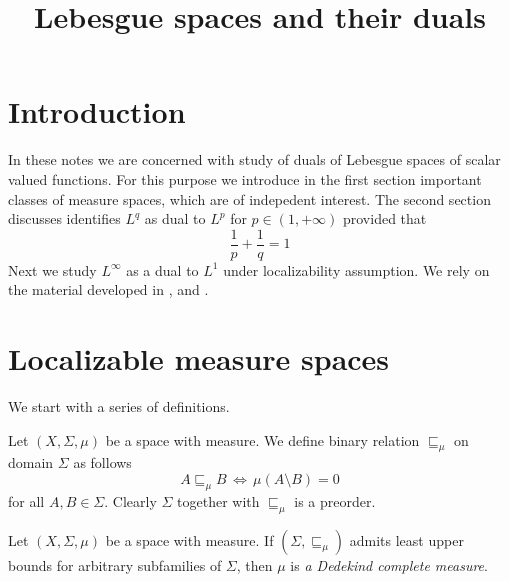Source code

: 



\title{Lebesgue spaces and their duals}
\date{}
\maketitle


\section{Introduction}
\noindent
In these notes we are concerned with study of duals of Lebesgue spaces of scalar valued functions. For this purpose we introduce in the first section important classes of measure spaces, which are of indepedent interest. The second section discusses identifies $L^q$ as dual to $L^p$ for $p\in (1,+\infty)$ provided that
$$\frac{1}{p} + \frac{1}{q} = 1$$
Next we study $L^{\infty}$ as a  dual to $L^1$ under localizability assumption. We rely on the material developed in \cite{Introduction_to_measure_theory}, \cite{Integration} and \cite{Radon_Nikodym_Hahn_Jordan_Lebesgue_decomposition}.


\section{Localizable measure spaces}
\noindent
We start with a series of definitions.

\begin{definition}
  Let $(X,\Sigma,\mu)$ be a space with measure. We define binary relation $\sqsubseteq_{\mu}$ on domain $\Sigma$ as follows
  $$A \sqsubseteq_{\mu} B\,\Leftrightarrow\,\mu(A\setminus B) = 0$$
  for all $A, B \in \Sigma$. Clearly $\Sigma$ together with $\sqsubseteq_{\mu}$ is a preorder.
\end{definition}

\begin{definition}
  Let $(X,\Sigma,\mu)$ be a space with measure. If $\left(\Sigma, \sqsubseteq_{\mu}\right)$ admits least upper bounds for arbitrary subfamilies of $\Sigma$, then $\mu$ is \textit{a Dedekind complete measure}.
\end{definition}


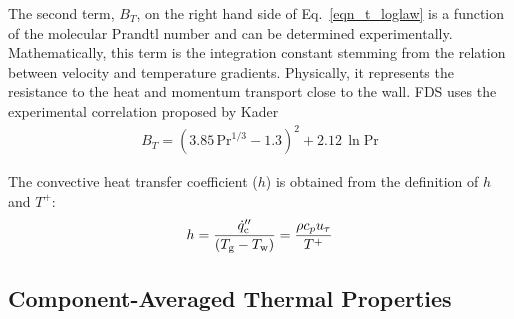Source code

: The second term, $B_T$, on the right hand side of Eq.~\ref{eqn_t_loglaw} is a function of the molecular Prandtl number and can be determined experimentally. Mathematically, this term is the integration constant stemming from the relation between velocity and temperature gradients. Physically, it represents the resistance to the heat and momentum transport close to the wall. FDS uses the experimental correlation proposed by Kader~\cite{Kader:1981}
\begin{align}
\label{eqn_t_bt}
B_T =(3.85 \,\mbox{Pr}^{1/3}-1.3)^2 + 2.12 \,\ln\mbox{Pr}
\end{align}

The convective heat transfer coefficient ($h$) is obtained from the definition of $h$ and $T^+$:
\begin{align}
\label{eqn_h_model}
h = \frac{\dot{q}_{\rm c}''}{(T_{\rm g} - T_{\rm w})}= \frac{{\rho}{c_p}{u_{\tau}}}{T^+}
\end{align}


\subsection{Component-Averaged Thermal Properties}
\label{matcoefs}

==========

### Requirement
Write out the lines from the line with "for all $A, B" through the end of the records exactly; do not include pictures or any other lines.

### Result for this exercise
  for all $A, B \in \Sigma$. Clearly $\Sigma$ together with $\sqsubseteq_{\mu}$ is a preorder.
\end{definition}

\begin{definition}
  Let $(X,\Sigma,\mu)$ be a space with measure. If $\left(\Sigma, \sqsubseteq_{\mu}\right)$ admits least upper bounds for arbitrary subfamilies of $\Sigma$, then $\mu$ is \textit{a Dedekind complete measure}.
\end{definition}


Source code

: The second term, $B_T$, on the right hand side of Eq.~\ref{eqn_t_loglaw} is a function of the molecular Prandtl number and can be determined experimentally. Mathematically, this term is the integration constant stemming from the relation between velocity and temperature gradients. Physically, it represents the resistance to the heat and momentum transport close to the wall. FDS uses the experimental correlation proposed by Kader~\cite{Kader:1981}
\begin{align}
\label{eqn_t_bt}
B_T =(3.85 \,\mbox{Pr}^{1/3}-1.3)^2 + 2.12 \,\ln\mbox{Pr}
\end{align}

The convective heat transfer coefficient ($h$) is obtained from the definition of $h$ and $T^+$:
\begin{align}
\label{eqn_h_model}
h = \frac{\dot{q}_{\rm c}''}{(T_{\rm g} - T_{\rm w})}= \frac{{\rho}{c_p}{u_{\tau}}}{T^+}
\end{align}


\subsection{Component-Averaged Thermal Properties}
\label{matcoefs}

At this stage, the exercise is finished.